● What to work on
Reproduce word for word the lines from the beginning of the entries to the line with "一键部署, 国内可用, 无需登录即可畅聊", both included, but none of the pictures.

Saved data entries
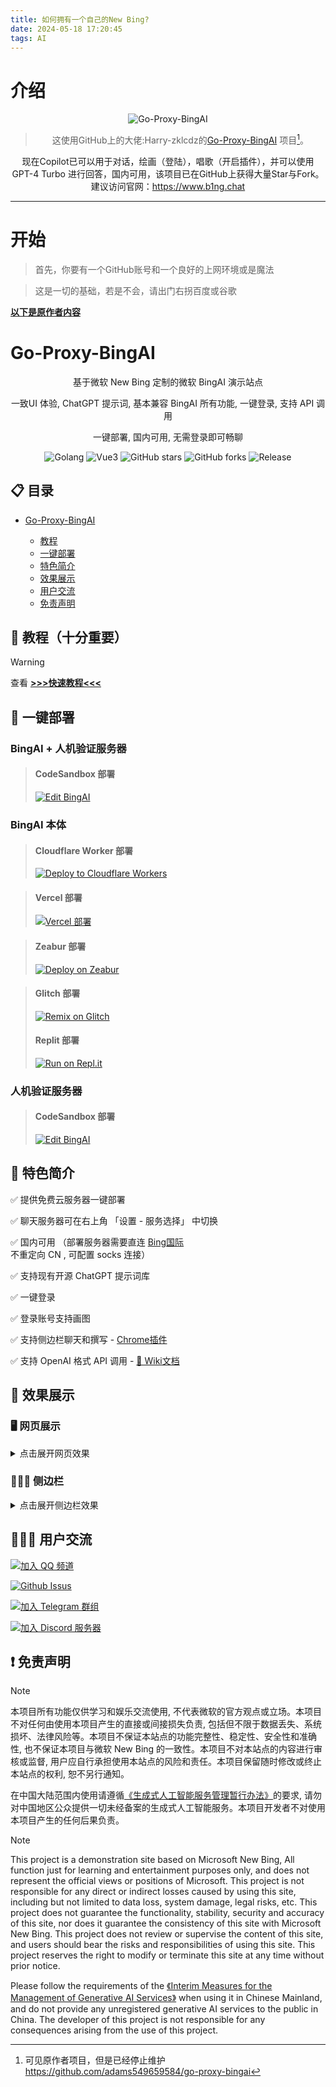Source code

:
 ```yaml
---
title: 如何拥有一个自己的New Bing?
date: 2024-05-18 17:20:45
tags: AI
---
```

# 介绍
<div align="center">
  
![Go-Proxy-BingAI](header.png)

> 这使用GitHub上的大佬:Harry-zklcdz的[Go-Proxy-BingAI](https://github.com/Harry-zklcdz/go-proxy-bingai) 项目[^1]。
[^1]:可见原作者项目，但是已经停止维护<https://github.com/adams549659584/go-proxy-bingai>

现在Copilot已可以用于对话，绘画（登陆），唱歌（开启插件），并可以使用 GPT-4 Turbo 进行回答，国内可用，该项目已在GitHub上获得大量Star与Fork。建议访问官网：<https://www.b1ng.chat>
</div>

***

# 开始
> 首先，你要有一个GitHub账号和一个良好的上网环境或是魔法

> 这是一切的基础，若是不会，请出门右拐百度或谷歌

<u>**以下是原作者内容**</u>
  
# Go-Proxy-BingAI
<div align="center">
基于微软 New Bing 定制的微软 BingAI 演示站点

一致UI 体验, ChatGPT 提示词, 基本兼容 BingAI 所有功能, 一键登录, 支持 API 调用

一键部署, 国内可用, 无需登录即可畅聊

![Golang](https://img.shields.io/badge/Golang-1.22.1-blue?style=flat-square&logo=go) ![Vue3](https://img.shields.io/badge/Vue-3.3.2-green?style=flat-square&logo=vue.js)
![GitHub stars](https://img.shields.io/github/stars/Harry-zklcdc/go-proxy-bingai.svg?style=flat-square&label=Stars&logo=github) ![GitHub forks](https://img.shields.io/github/forks/Harry-zklcdc/go-proxy-bingai.svg?style=flat-square&label=Forks&logo=github) ![Release](https://img.shields.io/github/v/release/Harry-zklcdc/go-proxy-bingai.svg?style=flat-square&label=Release&logo=github&color=light-green)

</div>

## 📋 目录

- [Go-Proxy-BingAI](#Go-Proxy-BingAI)
  
    - [教程](#-教程十分重要)
    - [一键部署](#-一键部署)
    - [特色简介](#-特色简介)
    - [效果展示](#-效果展示)
    - [用户交流](#%EF%B8%8F-用户交流)
    - [免责声明](#%EF%B8%8F-免责声明)

## 📝 教程（十分重要）

> [!WARNING]
> 查看 [**>>>快速教程<<<**](https://github.com/Harry-zklcdc/go-proxy-bingai/wiki)

## 🚀 一键部署

### BingAI + 人机验证服务器

> #### CodeSandbox 部署
>
> [![Edit BingAI](https://codesandbox.io/static/img/play-codesandbox.svg)](https://codesandbox.io/p/devbox/github/Harry-zklcdc/go-proxy-bingai/tree/master?import=true)

### BingAI 本体

> #### Cloudflare Worker 部署
>
> [![Deploy to Cloudflare Workers](https://deploy.workers.cloudflare.com/button)](https://deploy.workers.cloudflare.com/?url=https://github.com/Harry-zklcdc/go-proxy-bingai)

> #### Vercel 部署
>
> [![Vercel 部署](https://vercel.com/button)](https://vercel.com/new/clone?repository-url=https%3A%2F%2Fgithub.com%2FHarry-zklcdc%2Fgo-proxy-bingai&env=BYPASS_SERVER&project-name=go-proxy-bingai&repository-name=go-proxy-bingai)

> #### Zeabur 部署
>
> [![Deploy on Zeabur](https://zeabur.com/button.svg)](https://zeabur.com/templates/ZBA4SF)

> #### Glitch 部署
>
> [![Remix on Glitch](https://cdn.glitch.com/2703baf2-b643-4da7-ab91-7ee2a2d00b5b%2Fremix-button.svg)](https://glitch.com/edit/#!/import/github/Harry-zklcdc/go-proxy-bingai-glitch)
> #### Replit 部署
>
> [![Run on Repl.it](https://img.shields.io/badge/Run_on_Repl.it-grey?logo=replit&size=large)](https://repl.it/github/Harry-zklcdc/go-proxy-bingai)

### 人机验证服务器

> #### CodeSandbox 部署
>
> [![Edit BingAI](https://codesandbox.io/static/img/play-codesandbox.svg)](https://codesandbox.io/p/devbox/github/Harry-zklcdc/go-bingai-pass/tree/main?import=true)

## 🚧 特色简介

✅ 提供免费云服务器一键部署

✅ 聊天服务器可在右上角 「设置 - 服务选择」 中切换

✅ 国内可用 （部署服务器需要直连 [Bing国际](https://www.bing.com) 不重定向 CN , 可配置 socks 连接）

✅ 支持现有开源 ChatGPT 提示词库

✅ 一键登录

✅ 登录账号支持画图

✅ 支持侧边栏聊天和撰写 - [Chrome插件](https://github.com/Harry-zklcdc/bingai-sidebar-chrome)

✅ 支持 OpenAI 格式 API 调用 - [📝 Wiki文档](https://github.com/Harry-zklcdc/go-proxy-bingai/wiki/BingAPI)
## 📌 效果展示

### 🖥️ 网页展示

<details><summary>点击展开网页效果</summary>

- 电脑端未登录状态

![电脑未登录](bing-nologin.png)

- 电脑端登录

![电脑端登录](bing-login-1.png)
![提示词1](bing-prompt-1.png)
![提示词2](bing-prompt-2.png)
![聊天服务器选择](bing-sydney-service-1.png)

- 电脑端画图

> ⭐ 需登录, 并选择**更有创造力**对话模式

![电脑端画图](bing-draw.png)

- 手机端未登录状态

![手机端未登录](bing-m-nologin.png)

</details>

### 👩🏻‍💻 侧边栏

<details><summary>点击展开侧边栏效果</summary>

- 在 Edge 浏览器可把聊天和撰写分别添加侧边栏

![添加侧边栏](sidebar-add.png)

![聊天](sidebar-chat.png)

![撰写](sidebar-compose.png)

</details>

## 🙋🏻‍♂️ 用户交流

[![加入 QQ 频道](https://img.shields.io/badge/加入_QQ_频道-ProxyBingAI🚀-blue?style=flat-square&logo=tencent-qq&color=red)](https://pd.qq.com/s/55utr9wd4)

[![Github Issus](https://img.shields.io/github/issues/Harry-zklcdc/go-proxy-bingai?style=flat-square&logo=github)](https://github.com/Harry-zklcdc/go-proxy-bingai/issues)

[![加入 Telegram 群组](https://img.shields.io/badge/加入_Telegram_群组-ProxyBingAI🚀-blue?style=flat-square&logo=telegram)](https://t.me/GoProxyBingAI)

[![加入 Discord 服务器](https://img.shields.io/badge/加入_Discord_服务器-ProxyBingAI🚀-slateblue?style=flat-square&logo=discord)](https://discord.gg/gHUhHqMp8s)

## ❗️ 免责声明

> [!NOTE]
> 本项目所有功能仅供学习和娱乐交流使用, 不代表微软的官方观点或立场。本项目不对任何由使用本项目产生的直接或间接损失负责, 包括但不限于数据丢失、系统损坏、法律风险等。本项目不保证本站点的功能完整性、稳定性、安全性和准确性, 也不保证本项目与微软 New Bing 的一致性。本项目不对本站点的内容进行审核或监督, 用户应自行承担使用本站点的风险和责任。本项目保留随时修改或终止本站点的权利, 恕不另行通知。
>
> 在中国大陆范围内使用请遵循[《生成式人工智能服务管理暂行办法》](http://www.cac.gov.cn/2023-07/13/c_1690898327029107.htm)的要求, 请勿对中国地区公众提供一切未经备案的生成式人工智能服务。本项目开发者不对使用本项目产生的任何后果负责。

> [!NOTE]
> This project is a demonstration site based on Microsoft New Bing, All function just for learning and entertainment purposes only, and does not represent the official views or positions of Microsoft. This project is not responsible for any direct or indirect losses caused by using this site, including but not limited to data loss, system damage, legal risks, etc. This project does not guarantee the functionality, stability, security and accuracy of this site, nor does it guarantee the consistency of this site with Microsoft New Bing. This project does not review or supervise the content of this site, and users should bear the risks and responsibilities of using this site. This project reserves the right to modify or terminate this site at any time without prior notice.
>
> Please follow the requirements of the [《Interim Measures for the Management of Generative AI Services》](http://www.cac.gov.cn/2023-07/13/c_1690898327029107.htm) when using it in Chinese Mainland, and do not provide any unregistered generative AI services to the public in China. The developer of this project is not responsible for any consequences arising from the use of this project.

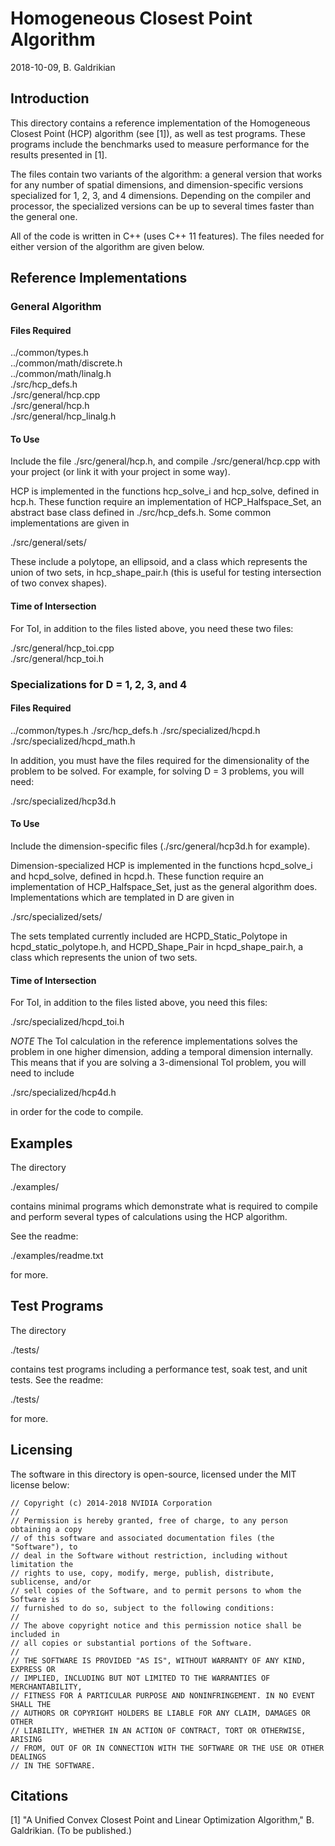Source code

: # Homogeneous Closest Point Algorithm

2018-10-09, B. Galdrikian

## Introduction

This directory contains a reference implementation of the Homogeneous Closest
Point (HCP) algorithm (see [1]), as well as test programs.  These programs
include the benchmarks used to measure performance for the results presented
in [1].

The files contain two variants of the algorithm: a general version that works
for any number of spatial dimensions, and dimension-specific versions
specialized for 1, 2, 3, and 4 dimensions.  Depending on the compiler and
processor, the specialized versions can be up to several times faster than the
general one.

All of the code is written in C++ (uses C++ 11 features). The files needed
for either version of the algorithm are given below.


## Reference Implementations

### General Algorithm

#### Files Required

../common/types.h  
../common/math/discrete.h  
../common/math/linalg.h  
./src/hcp_defs.h  
./src/general/hcp.cpp  
./src/general/hcp.h  
./src/general/hcp_linalg.h

#### To Use

Include the file ./src/general/hcp.h, and compile ./src/general/hcp.cpp with
your project (or link it with your project in some way).

HCP is implemented in the functions hcp_solve_i and hcp_solve, defined in
hcp.h.  These function require an implementation of HCP_Halfspace_Set, an
abstract base class defined in ./src/hcp_defs.h.  Some common implementations
are given in

./src/general/sets/

These include a polytope, an ellipsoid, and a class which represents the union
of two sets, in hcp_shape_pair.h (this is useful for testing intersection of
two convex shapes).

#### Time of Intersection

For ToI, in addition to the files listed above, you need these two files:

./src/general/hcp_toi.cpp  
./src/general/hcp_toi.h

### Specializations for D = 1, 2, 3, and 4

#### Files Required

../common/types.h
./src/hcp_defs.h
./src/specialized/hcpd.h
./src/specialized/hcpd_math.h

In addition, you must have the files required for the dimensionality of the
problem to be solved.  For example, for solving D = 3 problems, you will
need:

./src/specialized/hcp3d.h

#### To Use

Include the dimension-specific files (./src/general/hcp3d.h for example).

Dimension-specialized HCP is implemented in the functions hcpd_solve_i<D> and
hcpd_solve<D>, defined in hcpd.h.  These function require an implementation of
HCP_Halfspace_Set, just as the general algorithm does.  Implementations which
are templated in D are given in

./src/specialized/sets/

The sets templated currently included are HCPD_Static_Polytope<D> in
hcpd_static_polytope.h, and HCPD_Shape_Pair<D> in hcpd_shape_pair.h, a class
which represents the union of two sets.

#### Time of Intersection

For ToI, in addition to the files listed above, you need this files:

./src/specialized/hcpd_toi.h

*NOTE* The ToI calculation in the reference implementations solves the
problem in one higher dimension, adding a temporal dimension internally.
This means that if you are solving a 3-dimensional ToI problem, you will
need to include

./src/specialized/hcp4d.h

in order for the code to compile.

## Examples

The directory

./examples/

contains minimal programs which demonstrate what is required to compile
and perform several types of calculations using the HCP algorithm.

See the readme:

./examples/readme.txt

for more.

## Test Programs

The directory

./tests/

contains test programs including a performance test, soak test, and unit
tests.  See the readme:

./tests/

for more.

## Licensing

The software in this directory is open-source, licensed under the MIT license
below:

```
// Copyright (c) 2014-2018 NVIDIA Corporation
// 
// Permission is hereby granted, free of charge, to any person obtaining a copy
// of this software and associated documentation files (the "Software"), to
// deal in the Software without restriction, including without limitation the
// rights to use, copy, modify, merge, publish, distribute, sublicense, and/or
// sell copies of the Software, and to permit persons to whom the Software is
// furnished to do so, subject to the following conditions:
// 
// The above copyright notice and this permission notice shall be included in
// all copies or substantial portions of the Software.
// 
// THE SOFTWARE IS PROVIDED "AS IS", WITHOUT WARRANTY OF ANY KIND, EXPRESS OR
// IMPLIED, INCLUDING BUT NOT LIMITED TO THE WARRANTIES OF MERCHANTABILITY,
// FITNESS FOR A PARTICULAR PURPOSE AND NONINFRINGEMENT. IN NO EVENT SHALL THE
// AUTHORS OR COPYRIGHT HOLDERS BE LIABLE FOR ANY CLAIM, DAMAGES OR OTHER
// LIABILITY, WHETHER IN AN ACTION OF CONTRACT, TORT OR OTHERWISE, ARISING
// FROM, OUT OF OR IN CONNECTION WITH THE SOFTWARE OR THE USE OR OTHER DEALINGS
// IN THE SOFTWARE.
```

## Citations

[1] "A Unified Convex Closest Point and Linear Optimization Algorithm,"
B. Galdrikian.  (To be published.)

● Solution
Source code

:
 ```yaml
---
title: 如何拥有一个自己的New Bing?
date: 2024-05-18 17:20:45
tags: AI
---
```

# 介绍
<div align="center">
  
![Go-Proxy-BingAI](header.png)

> 这使用GitHub上的大佬:Harry-zklcdz的[Go-Proxy-BingAI](https://github.com/Harry-zklcdz/go-proxy-bingai) 项目[^1]。
[^1]:可见原作者项目，但是已经停止维护<https://github.com/adams549659584/go-proxy-bingai>

现在Copilot已可以用于对话，绘画（登陆），唱歌（开启插件），并可以使用 GPT-4 Turbo 进行回答，国内可用，该项目已在GitHub上获得大量Star与Fork。建议访问官网：<https://www.b1ng.chat>
</div>

***

# 开始
> 首先，你要有一个GitHub账号和一个良好的上网环境或是魔法

> 这是一切的基础，若是不会，请出门右拐百度或谷歌

<u>**以下是原作者内容**</u>
  
# Go-Proxy-BingAI
<div align="center">
基于微软 New Bing 定制的微软 BingAI 演示站点

一致UI 体验, ChatGPT 提示词, 基本兼容 BingAI 所有功能, 一键登录, 支持 API 调用

一键部署, 国内可用, 无需登录即可畅聊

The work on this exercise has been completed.